** Your task **
Give every line of the records exactly, please, from the first up to and including the one containing "## Diagrama".

** Stored data entries **
--- START ---

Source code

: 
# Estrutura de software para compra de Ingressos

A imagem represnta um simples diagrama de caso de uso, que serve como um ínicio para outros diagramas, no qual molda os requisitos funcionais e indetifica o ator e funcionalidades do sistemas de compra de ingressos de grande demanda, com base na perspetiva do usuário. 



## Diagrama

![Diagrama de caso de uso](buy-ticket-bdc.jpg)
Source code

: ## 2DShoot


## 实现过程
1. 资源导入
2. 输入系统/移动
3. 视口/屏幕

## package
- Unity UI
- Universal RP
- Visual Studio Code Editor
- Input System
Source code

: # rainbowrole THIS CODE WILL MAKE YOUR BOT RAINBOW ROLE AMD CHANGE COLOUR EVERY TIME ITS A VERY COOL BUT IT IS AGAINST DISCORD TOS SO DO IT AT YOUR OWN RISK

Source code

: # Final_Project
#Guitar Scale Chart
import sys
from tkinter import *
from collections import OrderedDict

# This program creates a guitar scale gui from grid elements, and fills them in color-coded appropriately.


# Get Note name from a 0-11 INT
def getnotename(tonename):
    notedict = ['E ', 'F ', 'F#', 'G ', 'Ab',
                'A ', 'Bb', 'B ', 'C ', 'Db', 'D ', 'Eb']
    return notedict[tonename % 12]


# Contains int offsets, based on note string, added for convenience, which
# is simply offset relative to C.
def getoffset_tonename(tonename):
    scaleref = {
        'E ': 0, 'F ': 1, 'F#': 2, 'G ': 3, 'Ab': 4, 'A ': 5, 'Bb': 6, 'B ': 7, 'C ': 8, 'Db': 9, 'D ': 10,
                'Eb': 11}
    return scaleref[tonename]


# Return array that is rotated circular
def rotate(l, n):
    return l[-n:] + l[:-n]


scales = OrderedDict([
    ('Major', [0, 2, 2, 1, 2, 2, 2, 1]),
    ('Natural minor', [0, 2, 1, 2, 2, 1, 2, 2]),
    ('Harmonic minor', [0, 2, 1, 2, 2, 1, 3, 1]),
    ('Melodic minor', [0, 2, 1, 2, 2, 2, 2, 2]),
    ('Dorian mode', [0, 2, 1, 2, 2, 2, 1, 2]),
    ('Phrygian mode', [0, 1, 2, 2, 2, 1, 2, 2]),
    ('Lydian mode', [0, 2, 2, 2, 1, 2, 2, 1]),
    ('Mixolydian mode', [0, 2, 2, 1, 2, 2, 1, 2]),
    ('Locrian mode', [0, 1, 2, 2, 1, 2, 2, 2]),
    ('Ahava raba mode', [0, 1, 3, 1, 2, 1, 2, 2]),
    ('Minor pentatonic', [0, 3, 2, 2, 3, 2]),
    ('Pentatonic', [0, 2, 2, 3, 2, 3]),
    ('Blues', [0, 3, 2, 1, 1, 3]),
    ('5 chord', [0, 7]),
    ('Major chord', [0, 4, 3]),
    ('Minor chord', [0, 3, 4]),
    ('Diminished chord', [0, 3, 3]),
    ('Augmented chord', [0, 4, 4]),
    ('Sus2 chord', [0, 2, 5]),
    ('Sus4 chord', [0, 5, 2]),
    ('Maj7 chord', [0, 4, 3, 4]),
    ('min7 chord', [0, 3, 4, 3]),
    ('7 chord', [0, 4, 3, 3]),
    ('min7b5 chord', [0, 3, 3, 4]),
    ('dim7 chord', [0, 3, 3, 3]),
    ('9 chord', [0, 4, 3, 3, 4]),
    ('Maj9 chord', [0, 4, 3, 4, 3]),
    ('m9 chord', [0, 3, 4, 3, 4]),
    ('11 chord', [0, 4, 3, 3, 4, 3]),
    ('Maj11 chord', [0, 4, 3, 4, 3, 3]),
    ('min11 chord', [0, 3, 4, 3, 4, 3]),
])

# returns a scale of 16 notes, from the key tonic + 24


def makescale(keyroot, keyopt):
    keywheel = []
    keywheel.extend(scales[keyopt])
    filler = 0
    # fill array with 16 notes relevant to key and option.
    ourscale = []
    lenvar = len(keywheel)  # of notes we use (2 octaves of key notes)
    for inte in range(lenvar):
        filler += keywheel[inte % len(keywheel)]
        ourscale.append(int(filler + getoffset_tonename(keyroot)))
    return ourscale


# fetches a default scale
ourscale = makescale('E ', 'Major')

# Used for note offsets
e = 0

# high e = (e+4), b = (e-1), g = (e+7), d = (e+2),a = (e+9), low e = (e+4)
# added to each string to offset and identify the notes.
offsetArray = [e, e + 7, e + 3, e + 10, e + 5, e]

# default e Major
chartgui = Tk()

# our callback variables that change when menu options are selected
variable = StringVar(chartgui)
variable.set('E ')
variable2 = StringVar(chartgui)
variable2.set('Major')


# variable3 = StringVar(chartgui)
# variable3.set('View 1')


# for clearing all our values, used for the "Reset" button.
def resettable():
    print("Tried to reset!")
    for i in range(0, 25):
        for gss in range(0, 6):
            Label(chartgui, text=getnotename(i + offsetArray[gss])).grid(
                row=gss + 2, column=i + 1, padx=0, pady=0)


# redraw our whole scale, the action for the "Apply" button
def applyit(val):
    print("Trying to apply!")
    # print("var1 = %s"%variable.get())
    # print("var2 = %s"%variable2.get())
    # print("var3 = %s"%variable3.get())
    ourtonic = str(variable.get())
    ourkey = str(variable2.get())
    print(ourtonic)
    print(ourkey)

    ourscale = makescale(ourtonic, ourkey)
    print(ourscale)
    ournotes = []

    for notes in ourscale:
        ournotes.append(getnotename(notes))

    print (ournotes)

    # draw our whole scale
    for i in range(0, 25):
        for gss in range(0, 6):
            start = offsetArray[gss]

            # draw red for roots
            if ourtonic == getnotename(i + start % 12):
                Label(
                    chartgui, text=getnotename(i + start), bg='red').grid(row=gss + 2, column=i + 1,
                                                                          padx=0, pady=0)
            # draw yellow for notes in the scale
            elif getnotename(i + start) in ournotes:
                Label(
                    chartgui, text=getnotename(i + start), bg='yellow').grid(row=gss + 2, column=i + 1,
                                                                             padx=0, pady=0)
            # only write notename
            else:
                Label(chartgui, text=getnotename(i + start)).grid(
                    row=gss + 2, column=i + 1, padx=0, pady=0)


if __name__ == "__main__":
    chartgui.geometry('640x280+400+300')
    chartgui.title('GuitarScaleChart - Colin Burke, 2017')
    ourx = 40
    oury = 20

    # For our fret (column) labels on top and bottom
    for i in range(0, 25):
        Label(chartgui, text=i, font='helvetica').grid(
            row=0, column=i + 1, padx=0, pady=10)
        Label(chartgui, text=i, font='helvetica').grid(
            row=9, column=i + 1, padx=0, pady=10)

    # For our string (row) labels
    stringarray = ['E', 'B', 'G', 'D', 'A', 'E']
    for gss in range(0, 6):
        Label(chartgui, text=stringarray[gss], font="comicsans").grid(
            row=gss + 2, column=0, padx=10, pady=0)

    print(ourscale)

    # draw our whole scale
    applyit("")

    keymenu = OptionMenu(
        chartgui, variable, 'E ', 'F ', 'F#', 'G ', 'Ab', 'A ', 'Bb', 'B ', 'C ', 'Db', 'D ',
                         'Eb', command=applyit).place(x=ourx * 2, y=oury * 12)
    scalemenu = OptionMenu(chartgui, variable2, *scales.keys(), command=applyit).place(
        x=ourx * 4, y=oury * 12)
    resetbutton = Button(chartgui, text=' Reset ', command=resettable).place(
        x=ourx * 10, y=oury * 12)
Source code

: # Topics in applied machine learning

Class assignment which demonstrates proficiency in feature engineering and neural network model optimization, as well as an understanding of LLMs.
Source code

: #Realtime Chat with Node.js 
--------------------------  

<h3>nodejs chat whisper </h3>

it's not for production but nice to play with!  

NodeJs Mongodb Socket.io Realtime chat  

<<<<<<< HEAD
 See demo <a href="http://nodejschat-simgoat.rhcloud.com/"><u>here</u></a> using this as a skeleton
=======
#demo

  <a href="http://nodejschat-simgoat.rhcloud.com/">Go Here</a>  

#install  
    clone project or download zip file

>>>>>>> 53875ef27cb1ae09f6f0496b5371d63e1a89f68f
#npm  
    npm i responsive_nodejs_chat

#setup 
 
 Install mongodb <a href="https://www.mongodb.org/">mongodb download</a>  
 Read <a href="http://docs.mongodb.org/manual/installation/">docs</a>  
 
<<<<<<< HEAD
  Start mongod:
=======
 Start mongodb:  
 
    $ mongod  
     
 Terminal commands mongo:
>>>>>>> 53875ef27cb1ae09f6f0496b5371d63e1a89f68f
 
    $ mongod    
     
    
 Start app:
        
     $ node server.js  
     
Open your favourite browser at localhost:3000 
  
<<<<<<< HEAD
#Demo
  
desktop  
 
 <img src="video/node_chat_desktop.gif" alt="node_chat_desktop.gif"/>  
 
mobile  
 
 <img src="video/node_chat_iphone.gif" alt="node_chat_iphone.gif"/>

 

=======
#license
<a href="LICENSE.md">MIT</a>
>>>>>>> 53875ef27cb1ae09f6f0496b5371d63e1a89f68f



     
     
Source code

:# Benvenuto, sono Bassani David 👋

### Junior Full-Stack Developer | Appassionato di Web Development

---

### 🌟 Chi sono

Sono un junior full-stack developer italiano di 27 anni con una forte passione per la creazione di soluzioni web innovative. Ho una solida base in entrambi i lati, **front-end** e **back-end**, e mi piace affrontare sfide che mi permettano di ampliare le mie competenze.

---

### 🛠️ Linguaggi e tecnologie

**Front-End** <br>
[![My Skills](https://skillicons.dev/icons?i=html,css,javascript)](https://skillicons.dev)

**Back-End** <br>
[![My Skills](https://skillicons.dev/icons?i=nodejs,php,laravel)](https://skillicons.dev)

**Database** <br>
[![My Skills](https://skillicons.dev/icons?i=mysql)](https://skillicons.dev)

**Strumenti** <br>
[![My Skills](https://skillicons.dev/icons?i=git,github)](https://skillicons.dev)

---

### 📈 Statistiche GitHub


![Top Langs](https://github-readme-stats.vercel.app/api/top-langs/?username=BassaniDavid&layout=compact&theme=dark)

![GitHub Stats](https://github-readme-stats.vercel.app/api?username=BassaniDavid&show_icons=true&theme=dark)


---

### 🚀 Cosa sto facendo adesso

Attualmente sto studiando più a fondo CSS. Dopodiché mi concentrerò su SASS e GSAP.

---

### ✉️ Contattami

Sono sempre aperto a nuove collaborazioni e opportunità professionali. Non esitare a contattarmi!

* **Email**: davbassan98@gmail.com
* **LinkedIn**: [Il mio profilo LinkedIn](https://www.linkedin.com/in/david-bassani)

--- END ---

** Completed task **
Source code

: 
# Estrutura de software para compra de Ingressos

A imagem represnta um simples diagrama de caso de uso, que serve como um ínicio para outros diagramas, no qual molda os requisitos funcionais e indetifica o ator e funcionalidades do sistemas de compra de ingressos de grande demanda, com base na perspetiva do usuário. 



## Diagrama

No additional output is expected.